TimescaleDB Toolkit provides an implementation of the t-digest data structure
for quantile approximations. A t-digest is a space efficient aggregation which
provides increased resolution at the edges of the distribution. This allows for
more accurate estimates of extreme quantiles than traditional methods.

Timescale's t-digest is implemented as an aggregate function in PostgreSQL. They
do not support moving-aggregate mode, and are not ordered-set aggregates. Presently
they are restricted to float values, but the goal is to make them polymorphic.
They are partializable and are good candidates for continuous aggregation.

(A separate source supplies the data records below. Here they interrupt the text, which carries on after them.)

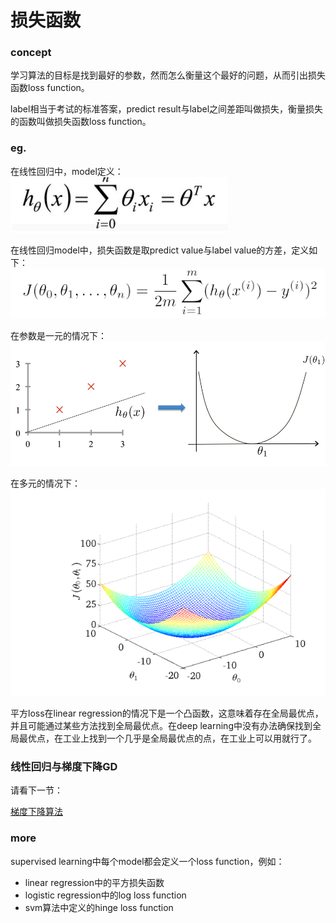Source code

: # 损失函数

### concept
学习算法的目标是找到最好的参数，然而怎么衡量这个最好的问题，从而引出损失函数loss function。

label相当于考试的标准答案，predict result与label之间差距叫做损失，衡量损失的函数叫做损失函数loss function。

### eg.
在线性回归中，model定义：
![](./20170521165243.png)

在线性回归model中，损失函数是取predict value与label value的方差，定义如下：
![](./20170521165348.png)

在参数是一元的情况下：
![](./20170521171921.png)

在多元的情况下：
![](./20170521171944.png)

平方loss在linear regression的情况下是一个凸函数，这意味着存在全局最优点，并且可能通过某些方法找到全局最优点。在deep learning中没有办法确保找到全局最优点，在工业上找到一个几乎是全局最优点的点，在工业上可以用就行了。

### 线性回归与梯度下降GD
请看下一节：

[梯度下降算法]()


### more
supervised learning中每个model都会定义一个loss function，例如：
* linear regression中的平方损失函数
* logistic regression中的log loss function
* svm算法中定义的hinge loss function
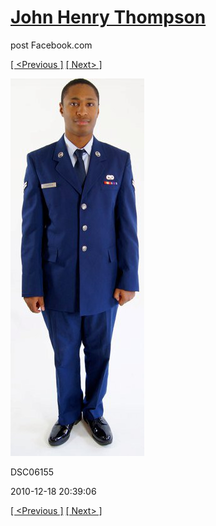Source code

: # [John Henry Thompson](../README.md)
post Facebook.com

[[ <Previous ]](2010-12-18-31.md) [[ Next> ]](2010-12-18-33.md)

[![](../media/2010-12-18/Fam-2010-DSC06155.jpg)](../README.md)

DSC06155

2010-12-18 20:39:06

[[ <Previous ]](2010-12-18-31.md) [[ Next> ]](2010-12-18-33.md)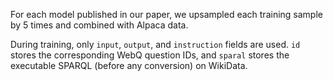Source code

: For each model published in our paper, we upsampled each training sample by 5 times and combined with Alpaca data.

During training, only `input`, `output`, and `instruction` fields are used. `id` stores the corresponding WebQ question IDs, and `sparal` stores the executable SPARQL (before any conversion) on WikiData.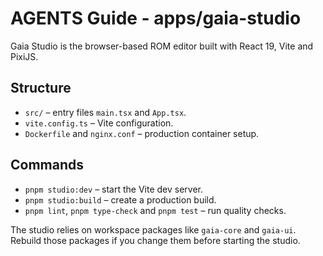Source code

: # AGENTS Guide - apps/gaia-studio

Gaia Studio is the browser-based ROM editor built with React 19, Vite and PixiJS.

## Structure
- `src/` – entry files `main.tsx` and `App.tsx`.
- `vite.config.ts` – Vite configuration.
- `Dockerfile` and `nginx.conf` – production container setup.

## Commands
- `pnpm studio:dev` – start the Vite dev server.
- `pnpm studio:build` – create a production build.
- `pnpm lint`, `pnpm type-check` and `pnpm test` – run quality checks.

The studio relies on workspace packages like `gaia-core` and `gaia-ui`. Rebuild those packages if you change them before starting the studio.
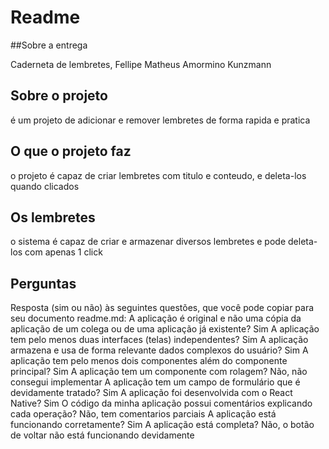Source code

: # Readme

##Sobre a entrega

Caderneta de lembretes, Fellipe Matheus Amormino Kunzmann

## Sobre o projeto

é um projeto de adicionar e remover lembretes de forma rapida e pratica

## O que o projeto faz

o projeto é capaz de criar lembretes com titulo e conteudo, e deleta-los quando clicados

## Os lembretes

o sistema é capaz de criar e armazenar diversos lembretes e pode deleta-los com apenas 1 click

## Perguntas

Resposta (sim ou não) às seguintes questões, que você pode copiar para seu documento readme.md:
A aplicação é original e não uma cópia da aplicação de um colega ou de uma aplicação já existente?
Sim
A aplicação tem pelo menos duas interfaces (telas) independentes?
Sim
A aplicação armazena e usa de forma relevante dados complexos do usuário?
Sim
A aplicação tem pelo menos dois componentes além do componente principal?
Sim
A aplicação tem um componente com rolagem?
Não, não consegui implementar
A aplicação tem um campo de formulário que é devidamente tratado?
Sim
A aplicação foi desenvolvida com o React Native?
Sim
O código da minha aplicação possui comentários explicando cada operação?
Não, tem comentarios parciais
A aplicação está funcionando corretamente?
Sim
A aplicação está completa?
Não, o botão de voltar não está funcionando devidamente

One additional thing to note about TDigests is that they are somewhat dependant
on the order of inputs. The percentile approximations should be nearly equal for
the same underlying data, especially at the extremes of the quantile range where
the TDigest is inherently more accurate, they are unlikely to be identical if
built in a different order. While this should have little effect on the accuracy
of the estimates, it is worth noting that repeating the creation of the TDigest
might have subtle differences if the call is being parallelized by Postgres.

tdigest() usage

tdigest(
buckets INTEGER,
value DOUBLE PRECISION
) RETURNS TDigest

This will construct and return a TDigest with the specified number of buckets over the given values.

Required Arguments

Name

Type

Description

buckets

INTEGER

Number of buckets in the digest. Increasing this will provide more accurate quantile estimates, but will require more memory.

value

DOUBLE PRECISION

Column to aggregate.

Returns

Column

Type

Description

tdigest

TDigest

A t-digest object which may be passed to other t-digest APIs.

Sample usage

For this example, assume we have a table 'samples' with a column 'weights' holding DOUBLE PRECISION values. The following will simply return a digest over that column

SELECT tdigest(100, data) FROM samples;

It may be more useful to build a view from the aggregate that can later be passed to other tdigest functions.

CREATE VIEW digest AS
SELECT tdigest(100, data)
FROM samples;